I never legally had my name changed, but for the past 15 years I've gone by Zach. Some people still know me from my birth name, but I've never related to it. It's not me. Now that my Dad has passed away, it seems somehow unfair to his memory to go legally changing it now, but I refuse to answer to "Bob" y'know? It's just not me. There's too many other Bobs in this world already.

I wish it could be much easier to change one's name, but the criminal element would take advantage of any leniencies. Parents are given the power to name their offspring, and were all parents to take this power seriously it wouldn't matter, but they don't. They come up with a name that was a relative's, or they come up with something that matters to them at the moment but has no staying power.
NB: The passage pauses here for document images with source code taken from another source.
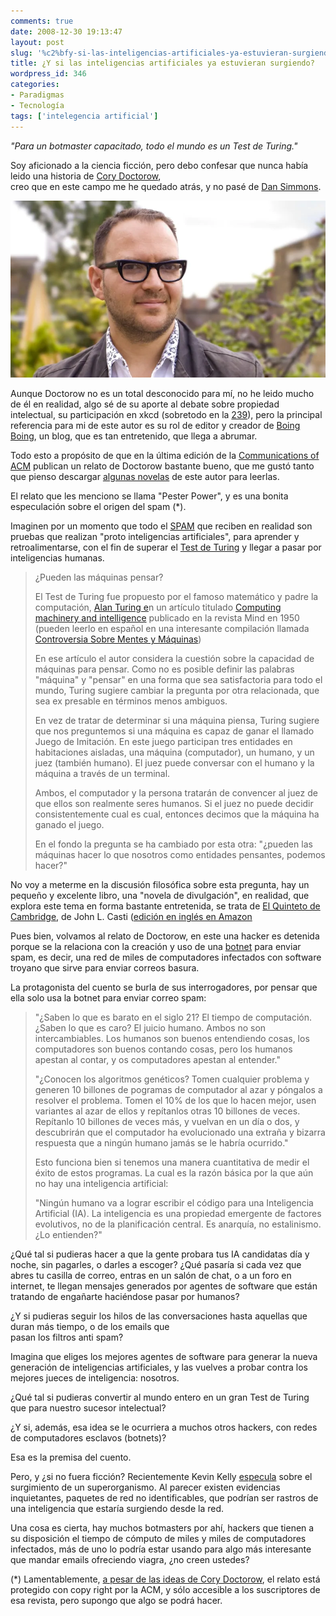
 ```yaml
---
comments: true
date: 2008-12-30 19:13:47
layout: post
slug: '%c2%bfy-si-las-inteligencias-artificiales-ya-estuvieran-surgiendo'
title: ¿Y si las inteligencias artificiales ya estuvieran surgiendo?
wordpress_id: 346
categories:
- Paradigmas
- Tecnología
tags: ['intelegencia artificial']
---
```


_"Para un botmaster capacitado, todo el mundo es un Test de Turing."_

Soy aficionado a la ciencia ficción, pero debo confesar que nunca había leido una historia de [Cory Doctorow](http://en.wikipedia.org/wiki/Cory_Doctorow),   
creo que en este campo	me he quedado atrás, y no pasé de [Dan Simmons](http://www.dansimmons.com/).

![](cory-doctorow.webp)

Aunque Doctorow no es un total desconocido para mí, no he leido mucho de él en realidad, algo sé de su aporte al debate sobre propiedad intelectual, su participación en xkcd (sobretodo en la [239](http://xkcd.com/239/)), pero la principal referencia para mi de este autor es su rol de editor y creador de [Boing Boing](http://boingboing.net/), un blog, que es tan entretenido, que llega a abrumar.

Todo esto a propósito de que en la última edición de la [Communications of ](http://cacm.acm.org/)[ACM](http://cacm.acm.org/) publican un relato de Doctorow bastante bueno, que me gustó tanto que pienso descargar [algunas novelas](http://craphound.com/novels.php) de este autor para leerlas.

El relato que les menciono se llama "Pester Power", y es una bonita especulación sobre el origen del spam (*).

Imaginen por un momento que todo el [SPAM](http://www.lnds.net/2008/05/30_anos_de_spam.html) que reciben en realidad son pruebas que realizan "proto inteligencias artificiales", para aprender y retroalimentarse, con el fin de superar el [Test de Turing](http://axxon.com.ar/rev/170/c-170divulgacion.htm) y llegar a pasar por inteligencias humanas.

> ¿Pueden las máquinas pensar?
>   
> El Test de Turing fue propuesto por el famoso matemático y padre la computación, [Alan Turing e](http://es.wikipedia.org/wiki/Alan_Turing)n un artículo titulado [Computing machinery and intelligence](http://www.abelard.org/turpap/turpap.htm) publicado en la revista Mind en 1950 (pueden leerlo en español en una interesante compilación llamada [Controversia Sobre Mentes y Máquinas](http://www.amazon.com/gp/product/8472236242?ie=UTF8&tag=lanaturaledel-20&linkCode=as2&camp=1789&creative=9325&creativeASIN=8472236242))
>   
> En ese artículo el autor considera la cuestión sobre la capacidad de máquinas para pensar. Como no es posible definir las palabras "máquina" y "pensar" en una forma que sea satisfactoria para todo el mundo, Turing sugiere cambiar la pregunta por otra relacionada, que sea ex
presable en términos menos ambiguos.
>   
> En vez de tratar de determinar si una máquina piensa, Turing sugiere que nos preguntemos si una máquina es capaz de ganar el llamado Juego de Imitación. En este juego participan tres entidades en habitaciones aisladas, una máquina (computador), un humano, y un juez (también humano). El juez puede conversar con el humano y la máquina a través de un terminal.
>   
> Ambos, el computador y la persona tratarán de convencer al juez de que ellos son realmente seres humanos. Si el juez no puede decidir consistentemente cual es cual, entonces decimos que la máquina ha ganado el juego.
>   
> En el fondo la pregunta se ha cambiado por esta otra: "¿pueden las máquinas hacer lo que nosotros como entidades pensantes, podemos hacer?"


No voy a meterme en la discusión filosófica sobre esta pregunta, hay un pequeño y excelente libro, una "novela de divulgación", en realidad, que explora este tema en forma bastante entretenida, se trata de [El Quinteto de Cambridge](http://www.istmoenlinea.com.mx/puntosycomas/24725.html), de John L. Casti ([edición en inglés en Amazon](http://www.amazon.com/gp/product/0738201383?ie=UTF8&tag=lanaturaledel-20&linkCode=as2&camp=1789&creative=9325&creativeASIN=0738201383)

Pues bien, volvamos al relato de Doctorow, en este una hacker es detenida porque se la relaciona con la creación y uso de una [botnet](http://es.wikipedia.org/wiki/Botnet) para enviar spam, es decir, una red de miles de computadores infectados con software troyano que sirve para enviar correos basura.

La protagonista del cuento se burla de sus interrogadores, por pensar que ella solo usa la botnet  para enviar correo spam:

> "¿Saben lo que es barato en el siglo 21? El tiempo de computación. ¿Saben lo que es caro? El juicio humano. Ambos no son intercambiables. Los humanos son buenos entendiendo cosas, los computadores son buenos contando cosas, pero los humanos apestan al contar, y os computadores apestan al entender."  
>  
> "¿Conocen los algoritmos genéticos? Tomen cualquier problema y generen 10 billones de pogramas de computador al azar y póngalos a resolver el problema. Tomen el 10% de los que lo hacen mejor, usen variantes al azar de ellos y repítanlos otras 10 billones de veces. Repítanlo 10 billones de veces más, y vuelvan en un día o dos, y descubrirán que el computador ha evolucionado una extraña y bizarra respuesta que a ningún humano jamás se le habría ocurrido."
>   
> Esto funciona bien si tenemos una manera cuantitativa de medir el éxito de estos programas. La cual es la razón básica por la que aún no hay una inteligencia artificial:
>
> "Ningún humano va a lograr escribir el código para una Inteligencia Artificial (IA). La inteligencia es una propiedad emergente de factores evolutivos, no de la planificación central. Es anarquía, no estalinismo. ¿Lo entienden?"

  
¿Qué tal si pudieras hacer a que la gente probara tus IA candidatas día y noche, sin  pagarles, o darles a escoger? ¿Qué pasaría si cada vez que abres tu casilla de correo, entras en un salón de chat, o a un foro en internet, te llegan mensajes generados por agentes de software que están tratando de engañarte haciéndose pasar por humanos?

¿Y si pudieras seguir los hilos de las conversaciones hasta aquellas que duran más tiempo, o de los emails que  
pasan los filtros anti spam?

Imagina que eliges los mejores agentes de software para generar la nueva generación de inteligencias artificiales, y las vuelves a probar contra los mejores jueces de inteligencia: nosotros.

¿Qué tal si pudieras convertir al mundo entero en un gran Test de Turing que para nuestro sucesor intelectual?

¿Y si, además, esa idea se le ocurriera a muchos otros hackers, con redes de computadores esclavos (botnets)?

Esa es la premisa del cuento.

Pero, y ¿si no fuera ficción? Recientemente Kevin Kelly [especula](http://www.kk.org/thetechnium/archives/2008/10/evidence_of_a_g.php) sobre el surgimiento de un superorganismo. Al parecer existen evidencias inquietantes, paquetes de red no identificables, que podrían ser rastros de una inteligencia que estaría surgiendo desde la red.

Una cosa es cierta, hay muchos botmasters por ahí, hackers que tienen a su disposición el tiempo de cómputo de miles y miles de computadores infectados, más de uno lo podría estar usando para algo más interesante que mandar emails ofreciendo viagra, ¿no creen ustedes?

(*) Lamentablemente, [a pesar de las ideas de Cory Doctorow](http://mosaic.uoc.edu/entrevistas/cdoctorow1005.html), el relato está protegido con copy right por la ACM, y sólo accesible a los suscriptores de esa revista, pero supongo que algo se podrá hacer.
It's a shame we can't just hold off on the name thing until the child is old enough to name himself. I don't know.. just call the kid "hey you" for its first ten years of life. However I'm sure many child psycologists would freak over that.

A name's an important thing, and a founding cornerstone of one's own sense of self. It's a shame that cornerstone can't be placed by the person himself; that it's something other people bestow upon you.


posted by ZachsMind at 8:17 PM on June 1, 2000


Notice my username. The "f" stands for Francis. I go primarily by "Frank," which is a common nickname for Francis. When in second grade, a substitute teacher, calling roll, said "Francis Patrick, ...where is she?" when I was too slow in responding. For a while, the quickly developed usual "taunt" was "Frannie Patricia."

But I survived, and smile over it today.

Today I answer to all sorts of things, Frank, Fran, Francis, Patrick, Pat, Patch, "hey you" and whatever.

If the kid wants to be called Frank, he'll be called Frank. Changing the name at this point won't really help him forget any trivial childhood discomfort.

posted by fpatrick at 2:21 PM on June 2, 2000


Oh, yeah...talk about a trival waste of the court's time and the taxpayer's dollar.